What is the status of copyright ownership in works created by academics? Are they works for hire of the academic institution that employs them, or, are they owned by the academic who wrote them? At one level the answer is quite straightforward: the statutory rules on work for hire apply to academics as to all others. There is no special provision for academic works, notwithstanding Nimmer's view (at least at one time) that there is a "teacher exception." On November 3, 2005 SDNY Judge Denny Chin issued a opinion in Pavlica v. Behr that illustrates this.

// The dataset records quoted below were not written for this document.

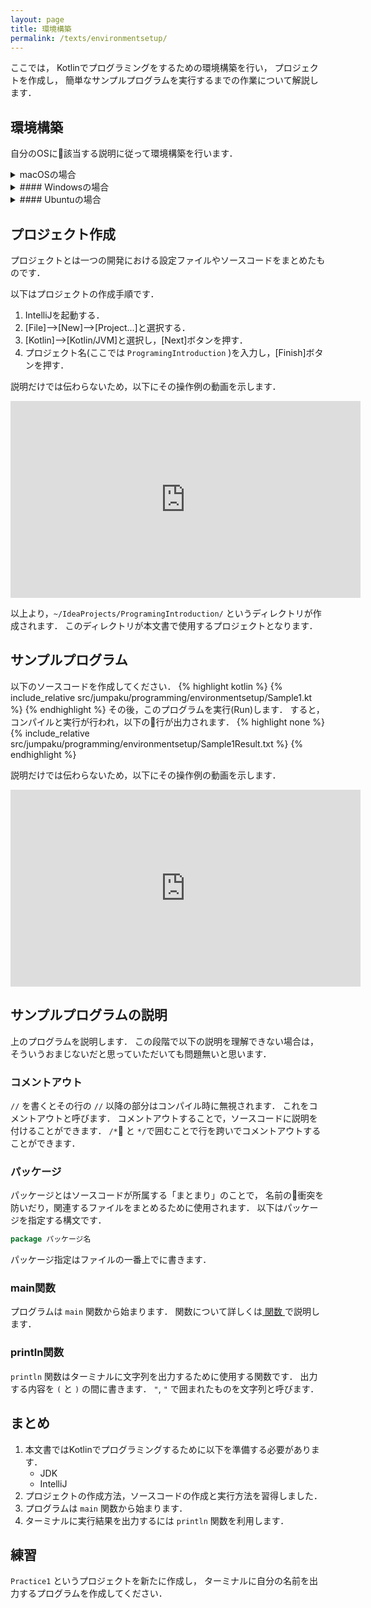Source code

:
 ```yaml
---
layout: page
title: 環境構築
permalink: /texts/environmentsetup/
---
```

ここでは，
Kotlinでプログラミングをするための環境構築を行い，
プロジェクトを作成し，
簡単なサンプルプログラムを実行するまでの作業について解説します．

## 環境構築
自分のOSに該当する説明に従って環境構築を行います．

</style>
<details>
<summary>
macOSの場合
</summary>
<div>

#### Homebrew
ターミナルを起動して以下を実行し，Homebrewをインストールする．
```sh
/usr/bin/ruby -e "$(curl -fsSL https://raw.githubusercontent.com/Homebrew/install/master/install)"
```

#### Java
ターミナルで以下を実行し，Javaをインストールする．
```sh
brew cask install java
```

#### IntelliJ IDEA CE
以下のリンクからIntelliJ IDEAのCommunityエディションをダウンロードします．
[https://www.jetbrains.com/idea/](https://www.jetbrains.com/idea/)

その後，`/Application` ディレクトリにコピーしてアプリを起動し，指示に従ってセットアップします．

HomebrewはmacOSのパッケージマネージャの一つで，アプリケーションの管理をするためのプログラムです．
Javaはプログラミング言語の一つで，Kotlinを利用するために必要となります．
IntelliJは統合開発環境の一つで，プログラミングをするためのアプリケーションです．

</div>
</details>

<details>
<summary>
#### Windowsの場合
</summary>
<div>
</div>
</details>

<details>
<summary>
#### Ubuntuの場合
</summary>
<div>

### Java
端末を起動して以下を実行し，Javaをインストールします．
```sh
sudo apt install default-jdk
```

### IntelliJ IDEA CE
以下のリンクからIntelliJ IDEAのCommunityエディションをダウンロードします．

[https://www.jetbrains.com/idea/](https://www.jetbrains.com/idea/)

その後，ダウンロードしたファイルを展開し，`bin/idea.sh`を起動し，指示に従ってセットアップします．

Javaはプログラミング言語の一つで，Kotlinを利用するために必要となります．
IntelliJは統合開発環境の一つで，プログラミングをするためのアプリケーションです．
</div>
</details>

## プロジェクト作成
プロジェクトとは一つの開発における設定ファイルやソースコードをまとめたものです．

以下はプロジェクトの作成手順です．
1. IntelliJを起動する．
1. [File]-->[New]-->[Project...]と選択する．
1. [Kotlin]-->[Kotlin/JVM]と選択し，[Next]ボタンを押す．
1. プロジェクト名(ここでは `ProgramingIntroduction` )を入力し，[Finish]ボタンを押す．

説明だけでは伝わらないため，以下にその操作例の動画を示します．

<iframe width="560" height="315" src="https://www.youtube.com/embed/BV8Xa2nfn3c" frameborder="0" allow="autoplay; encrypted-media" allowfullscreen></iframe>

以上より，`~/IdeaProjects/ProgramingIntroduction/` というディレクトリが作成されます．
このディレクトリが本文書で使用するプロジェクトとなります．

## サンプルプログラム
以下のソースコードを作成してください．
{% highlight kotlin %}
{% include_relative src/jumpaku/programming/environmentsetup/Sample1.kt %}
{% endhighlight %}
その後，このプログラムを実行(Run)します．
すると，コンパイルと実行が行われ，以下の行が出力されます．
{% highlight none %}
{% include_relative src/jumpaku/programming/environmentsetup/Sample1Result.txt %}
{% endhighlight %}

説明だけでは伝わらないため，以下にその操作例の動画を示します．

<iframe width="560" height="315" src="https://www.youtube.com/embed/524AHnC9l9Y?rel=0" frameborder="0" allow="autoplay; encrypted-media" allowfullscreen></iframe>

## サンプルプログラムの説明
上のプログラムを説明します．
この段階で以下の説明を理解できない場合は，
そういうおまじないだと思っていただいても問題無いと思います．

### コメントアウト
`//` を書くとその行の `//` 以降の部分はコンパイル時に無視されます．
これをコメントアウトと呼びます．
コメントアウトすることで，ソースコードに説明を付けることができます．
`/*` と `*/`で囲むことで行を跨いでコメントアウトすることができます．

### パッケージ
パッケージとはソースコードが所属する「まとまり」のことで，
名前の衝突を防いだり，関連するファイルをまとめるために使用されます．
以下はパッケージを指定する構文です．
```kt
package パッケージ名
```
パッケージ指定はファイルの一番上でに書きます．

### main関数
プログラムは `main` 関数から始まります．
関数について詳しくは[ 関数 ](Functions.md)で説明します．

### println関数
`println` 関数はターミナルに文字列を出力するために使用する関数です．
出力する内容を `(` と `)` の間に書きます．
`"`, `"` で囲まれたものを文字列と呼びます．

## まとめ
1. 本文書ではKotlinでプログラミングするために以下を準備する必要があります．
    * JDK
    * IntelliJ
1. プロジェクトの作成方法，ソースコードの作成と実行方法を習得しました．
1. プログラムは `main` 関数から始まります．
1. ターミナルに実行結果を出力するには `println` 関数を利用します．

## 練習
`Practice1` というプロジェクトを新たに作成し，
ターミナルに自分の名前を出力するプログラムを作成してください．
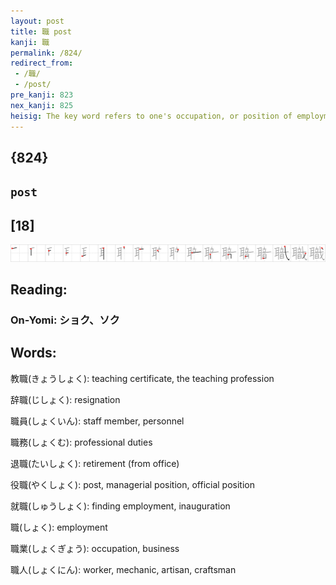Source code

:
 ```yaml
---
layout: post
title: 職 post
kanji: 職
permalink: /824/
redirect_from:
 - /職/
 - /post/
pre_kanji: 823
nex_kanji: 825
heisig: The key word refers to one's occupation, or position of employment. Its elements: <i>ear</i> . . . <i>kazoo</i>.
---
```


## {824}

## `post`

## [18]

<div class="stroke"><img src="../images/E881B7.png" /></div>

## Reading:

### On-Yomi: ショク、ソク

## Words:

教職(きょうしょく): teaching certificate, the teaching profession

辞職(じしょく): resignation

職員(しょくいん): staff member, personnel

職務(しょくむ): professional duties

退職(たいしょく): retirement (from office)

役職(やくしょく): post, managerial position, official position

就職(しゅうしょく): finding employment, inauguration

職(しょく): employment

職業(しょくぎょう): occupation, business

職人(しょくにん): worker, mechanic, artisan, craftsman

In Pavlica, a high school science teacher created after hours, on his own initiative, a program on how to teach science students nationwide. His high school agreed he, not the school, owned the copyright. In attempting to disseminate the work, Pavlica got together with two other teachers to receive National Science Foundation grants. After the inevitable breaking up of that relationship and the other teachers' unauthorized continued use of Pavlica's material, suit was filed and a work for hire defense was asserted. Judge Chin denied defendants' motion for summary judgment and let the case go to a jury; from his opinion, it seems he was of the opinion there was no work for hire relationship, bolstered of course by the erstwhile employer's own denial of that relationship.
Other cases have gone the other way: in Vanderhurst v. Colorado Mountain College District, 16 F. Supp.2d 197, 1307 (D. Col. 1998), aff'd 208 F.3d 908 (10th Cir. 2000), amended 2000 U.S. App. LEXIS 6637 (10th Cir. April 11, 2000), a teacher's class outline was found to be within the scope of employment. Two 7th circuit opinions are also noteworthy, Hays v. Sony Corp., 847 F.2d 412 (1988) and Weinstein v. University of Illinois, 811 F.2d 1091 (1987), and more recently, the Second Circuit examined the issue in Shaul v. Cherry-Valley-Springfield Central School District, 363 F.3d 177 (2d Cir. 2004).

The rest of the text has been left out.